Coming to a Heart Near You
Category: Dear Frankie Reviews | Posted by: admin
Article Date: March 4, 2005 | Publication: bbc.co.uk collective | Author: callmomrad
One of four films showcased at this month’s Portland International Film Festival, Dear Frankie had already created quite a buzz at Cannes, where it elicited a 15-minute standing ovation. Showings at the Sedona, AZ and Cleveland, OH Festivals in March will round out the pre-release schedule for this film fest favorite. This quiet little film from Scotland is impossible not to like, as it observes without judging the interplay between a struggling single mom and her deaf son, and the stranger she has drawn in to support a lie she has perpetrated in order to protect him.
Much to the chagrin of her more practical mother, Lizzie has concocted a full-blown fantasy of a romantic sailor and maritime adventures to explain the physical lack of a father in Frankie’s life. She took the name ACCRA from a stamp and has the boy track this imaginary ship and write letters to a PO Box, which she then collects herself and answers in the absent father’s name. Predictably, a ship by that name comes into port one day, and Lizzie, rather than dash her son’s carefully-protected beliefs, chooses a stranger to stand in for the prodigal dad for 24 hours.

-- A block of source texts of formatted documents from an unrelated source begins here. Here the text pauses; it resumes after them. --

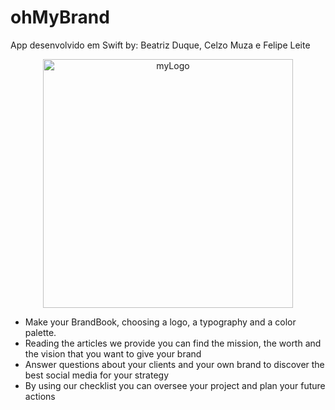 # ohMyBrand
App desenvolvido em Swift 
by: Beatriz Duque, Celzo Muza e Felipe Leite


<p align="center">
<a data-flickr-embed="true" href="https://www.flickr.com/photos/147494408@N05/51224611561/in/dateposted-public/" title="myLogo"><img src="https://live.staticflickr.com/65535/51224611561_ffaaa0eeff_w.jpg" width="400" height="398" alt="myLogo"></a>
</p>

* Make your BrandBook, choosing a logo, a typography and a color palette.
* Reading the articles we provide you can find the mission, the worth and the vision that you want to give your brand
* Answer questions about your clients and your own brand to discover the best social media for your strategy
* By using our checklist you can oversee your project and plan your future actions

Emily Mortimer portrays the selfless mom with a matter-of-factness that precludes any semblance of cloying sentimentality. Her all-too-familiar plight does not pigeon-hole her as a victim, but rather allows her to be the hero of her own story. And Jack MacElhone plays her 9-year-old son with such guileless directness and humor that there is simply no feeling sorry for him.
The heart of the movie, however, is in the developing relationship between Frankie and the Stranger, aptly played by Gerard Butler, last seen emoting spectacularly as the Phantom of the Opera in a tour de force of song and angst. Here, in a very restrained and nuanced performance, Mr. Butler manages to establish such a strong presence that it is literally palpable even when his character is off-screen. Frankie blossoms at the inclusion of a tangible father figure in his life, and he and the Stranger manage to convey a depth of emotion without resorting to dialogue. This is a subtle form of acting by implication.
This is Shona Auerbach’s directorial debut, and it is an auspicious one. Her background in still photography is evident in the gorgeous cinematography, but it is the simple story-telling and the characters that drive the film. Dear Frankie avoids the platitudes and pitfalls of a potentially overwrought theme and provides fresh insights in an almost casual manner. We can only hope that Ms. Auerbach will continue to shed her clear and sympathetic light on other social issues in future films.
Dear Frankie opens in limited release (NY and CA) on March 4, 2005, and wider release on March 11, 2005. While this has all the earmarks of an Art film that might feel at home at the Ritz Theater in Society Hill, I would urge local distributors to support wider distributorship throughout Philadelphia. The City of Brotherly Love has a crisis of single mothers and absent fathers that is addressed directly, yet gently, in this movie gem. You may bring a box of Kleenex with you into Dear Frankie, but you will leave with hope in your heart and perhaps even a plausible plan for a better tomorrow.